Fig. 2 (A) and (B) the CV curves and the galvanostatic charge and discharge curves of the hierarchical Co₃O₄@NiO NSRAs; (C) areal and specific capacitances of the hierarchical Co₃O₄@NiO NSRAs at different current densities; (D) cycling stability and coulombic efficiency of the hierarchical Co₃O₄@NiO NSRAs at 50 mA cm⁻².

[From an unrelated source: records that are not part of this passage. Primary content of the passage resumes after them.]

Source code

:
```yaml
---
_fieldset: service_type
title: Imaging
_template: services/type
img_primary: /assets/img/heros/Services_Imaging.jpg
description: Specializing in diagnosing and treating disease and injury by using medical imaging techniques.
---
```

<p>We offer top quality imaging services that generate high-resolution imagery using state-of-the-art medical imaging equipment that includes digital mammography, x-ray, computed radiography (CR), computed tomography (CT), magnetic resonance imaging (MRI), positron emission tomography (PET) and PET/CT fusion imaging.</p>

Long-term cycling stability is another essential factor for practical application. Over 1000 cycles of charge/discharge testing were employed to examine the service life of the Co₃O₄@NiO NSRA electrode at a current density of 50 mA cm⁻² (Fig. 2D). The specific capacity decreased slightly (∼4%) over the initial 100 cycles and subsequently remained essentially unchanged over the following 900 cycles. Moreover, the coulombic efficiency of the electrode gradually increased and maintained at ∼98% upon cycling testing. The high stability indicated that the charge/discharge processes did not induce structural change of the electrodes which would influence the surface redox reactions. A combination of the above features (high areal capacity, remarkable rate capability and excellent stability) was attributed to the hierarchical structure design with the integration of unique merits of Co₃O₄ nanostrips as scaffolds to render a fast electron transport and superior electrolyte diffusion and ultrathin NiO nanorods with a high electrochemically active surface area, thus leading to substantially improved capacitive and rate performance.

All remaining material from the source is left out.